*Records excerpted from a collection*.
= Beginning of Section =
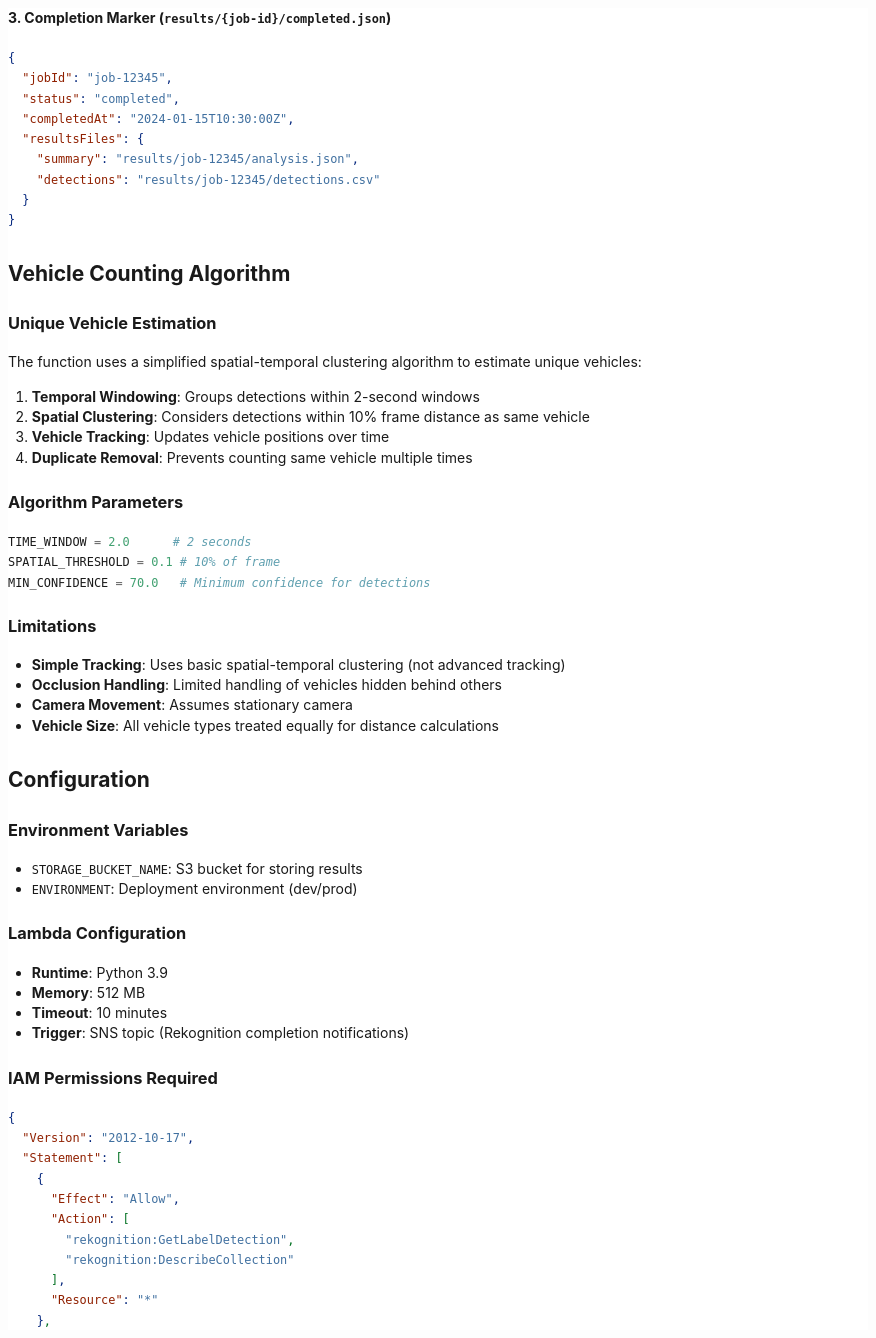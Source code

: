 #### 3. Completion Marker (`results/{job-id}/completed.json`)
```json
{
  "jobId": "job-12345",
  "status": "completed",
  "completedAt": "2024-01-15T10:30:00Z",
  "resultsFiles": {
    "summary": "results/job-12345/analysis.json",
    "detections": "results/job-12345/detections.csv"
  }
}
```

## Vehicle Counting Algorithm

### Unique Vehicle Estimation
The function uses a simplified spatial-temporal clustering algorithm to estimate unique vehicles:

1. **Temporal Windowing**: Groups detections within 2-second windows
2. **Spatial Clustering**: Considers detections within 10% frame distance as same vehicle
3. **Vehicle Tracking**: Updates vehicle positions over time
4. **Duplicate Removal**: Prevents counting same vehicle multiple times

### Algorithm Parameters
```python
TIME_WINDOW = 2.0      # 2 seconds
SPATIAL_THRESHOLD = 0.1 # 10% of frame
MIN_CONFIDENCE = 70.0   # Minimum confidence for detections
```

### Limitations
- **Simple Tracking**: Uses basic spatial-temporal clustering (not advanced tracking)
- **Occlusion Handling**: Limited handling of vehicles hidden behind others
- **Camera Movement**: Assumes stationary camera
- **Vehicle Size**: All vehicle types treated equally for distance calculations

## Configuration

### Environment Variables
- `STORAGE_BUCKET_NAME`: S3 bucket for storing results
- `ENVIRONMENT`: Deployment environment (dev/prod)

### Lambda Configuration
- **Runtime**: Python 3.9
- **Memory**: 512 MB
- **Timeout**: 10 minutes
- **Trigger**: SNS topic (Rekognition completion notifications)

### IAM Permissions Required
```json
{
  "Version": "2012-10-17",
  "Statement": [
    {
      "Effect": "Allow",
      "Action": [
        "rekognition:GetLabelDetection",
        "rekognition:DescribeCollection"
      ],
      "Resource": "*"
    },
```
= End of Section =
Reproduce the data above word for word from its first line through the line that holds "2. **Spatial Clustering**: Considers", both ends included; skip pictures.

Source code

: #### 3. Completion Marker (`results/{job-id}/completed.json`)
```json
{
  "jobId": "job-12345",
  "status": "completed",
  "completedAt": "2024-01-15T10:30:00Z",
  "resultsFiles": {
    "summary": "results/job-12345/analysis.json",
    "detections": "results/job-12345/detections.csv"
  }
}
```

## Vehicle Counting Algorithm

### Unique Vehicle Estimation
The function uses a simplified spatial-temporal clustering algorithm to estimate unique vehicles:

1. **Temporal Windowing**: Groups detections within 2-second windows
2. **Spatial Clustering**: Considers detections within 10% frame distance as same vehicle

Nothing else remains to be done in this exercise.